AIM OF THE EXERCISE:
Please tally the lines in the material below that contain the word "frac", and give the count only.

+++ EXERCISE INPUTS +++

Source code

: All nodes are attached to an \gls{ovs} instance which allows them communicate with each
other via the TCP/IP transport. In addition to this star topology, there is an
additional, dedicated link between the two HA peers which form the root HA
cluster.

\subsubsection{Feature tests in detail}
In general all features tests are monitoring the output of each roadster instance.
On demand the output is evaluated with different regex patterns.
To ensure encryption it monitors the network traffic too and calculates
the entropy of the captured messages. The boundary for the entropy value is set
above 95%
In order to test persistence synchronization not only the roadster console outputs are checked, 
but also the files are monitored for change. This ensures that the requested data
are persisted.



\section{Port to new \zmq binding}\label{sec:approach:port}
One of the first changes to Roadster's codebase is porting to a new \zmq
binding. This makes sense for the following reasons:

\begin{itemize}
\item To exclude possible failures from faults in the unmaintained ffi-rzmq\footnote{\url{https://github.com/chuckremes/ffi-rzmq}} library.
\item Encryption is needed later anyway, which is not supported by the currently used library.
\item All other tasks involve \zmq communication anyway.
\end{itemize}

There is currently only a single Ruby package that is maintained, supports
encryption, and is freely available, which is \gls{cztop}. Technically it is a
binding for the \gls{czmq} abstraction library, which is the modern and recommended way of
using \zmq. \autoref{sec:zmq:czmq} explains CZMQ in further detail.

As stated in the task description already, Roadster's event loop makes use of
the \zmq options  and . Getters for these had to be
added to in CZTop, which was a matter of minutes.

+++
+++ EXERCISE INPUTS +++

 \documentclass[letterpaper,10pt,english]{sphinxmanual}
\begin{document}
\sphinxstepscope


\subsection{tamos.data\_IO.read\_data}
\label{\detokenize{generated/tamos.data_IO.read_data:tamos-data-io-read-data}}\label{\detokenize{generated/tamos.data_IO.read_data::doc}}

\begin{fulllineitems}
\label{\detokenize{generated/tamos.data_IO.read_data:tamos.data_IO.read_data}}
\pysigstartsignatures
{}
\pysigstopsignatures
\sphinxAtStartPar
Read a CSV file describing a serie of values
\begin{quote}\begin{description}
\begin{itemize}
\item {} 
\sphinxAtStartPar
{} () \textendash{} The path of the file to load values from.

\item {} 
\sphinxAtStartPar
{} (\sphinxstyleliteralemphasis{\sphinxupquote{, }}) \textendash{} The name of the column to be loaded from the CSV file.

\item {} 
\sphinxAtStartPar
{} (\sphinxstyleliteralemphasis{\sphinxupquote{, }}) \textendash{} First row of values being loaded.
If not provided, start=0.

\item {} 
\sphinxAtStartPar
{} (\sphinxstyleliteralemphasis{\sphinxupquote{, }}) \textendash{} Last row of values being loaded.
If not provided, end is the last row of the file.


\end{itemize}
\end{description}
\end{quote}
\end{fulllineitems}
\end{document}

+++
+++ EXERCISE INPUTS +++

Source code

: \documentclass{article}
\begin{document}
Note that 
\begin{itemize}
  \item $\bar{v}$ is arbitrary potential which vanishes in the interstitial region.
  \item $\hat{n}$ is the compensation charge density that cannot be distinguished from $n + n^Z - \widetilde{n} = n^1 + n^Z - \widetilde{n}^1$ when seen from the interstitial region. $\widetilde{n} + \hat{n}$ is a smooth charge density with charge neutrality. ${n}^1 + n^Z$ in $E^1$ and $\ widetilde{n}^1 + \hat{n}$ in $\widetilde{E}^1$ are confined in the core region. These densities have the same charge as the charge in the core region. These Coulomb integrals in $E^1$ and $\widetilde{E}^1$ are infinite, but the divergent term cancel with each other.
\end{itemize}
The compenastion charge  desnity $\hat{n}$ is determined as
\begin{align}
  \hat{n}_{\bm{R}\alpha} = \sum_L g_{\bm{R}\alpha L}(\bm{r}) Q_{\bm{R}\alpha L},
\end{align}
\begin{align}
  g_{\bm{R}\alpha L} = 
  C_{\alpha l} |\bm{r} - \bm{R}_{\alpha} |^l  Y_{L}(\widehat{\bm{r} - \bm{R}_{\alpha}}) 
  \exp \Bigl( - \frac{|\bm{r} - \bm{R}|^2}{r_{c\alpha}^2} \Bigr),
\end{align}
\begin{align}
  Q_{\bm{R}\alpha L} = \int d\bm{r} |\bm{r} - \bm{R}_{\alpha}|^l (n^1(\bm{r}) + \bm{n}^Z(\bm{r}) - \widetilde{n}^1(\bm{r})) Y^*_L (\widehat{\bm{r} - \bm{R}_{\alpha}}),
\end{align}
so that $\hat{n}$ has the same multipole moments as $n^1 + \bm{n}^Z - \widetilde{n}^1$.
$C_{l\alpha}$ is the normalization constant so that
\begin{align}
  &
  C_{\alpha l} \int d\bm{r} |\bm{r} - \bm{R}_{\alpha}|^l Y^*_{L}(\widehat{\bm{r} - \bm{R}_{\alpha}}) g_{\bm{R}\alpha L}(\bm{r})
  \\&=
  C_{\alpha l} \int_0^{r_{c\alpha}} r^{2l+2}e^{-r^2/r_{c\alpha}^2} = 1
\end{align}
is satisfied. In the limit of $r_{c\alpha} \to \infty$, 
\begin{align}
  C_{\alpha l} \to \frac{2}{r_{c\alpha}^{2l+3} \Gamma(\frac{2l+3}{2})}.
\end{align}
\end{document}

+++

WRITTEN RESPONSE:
2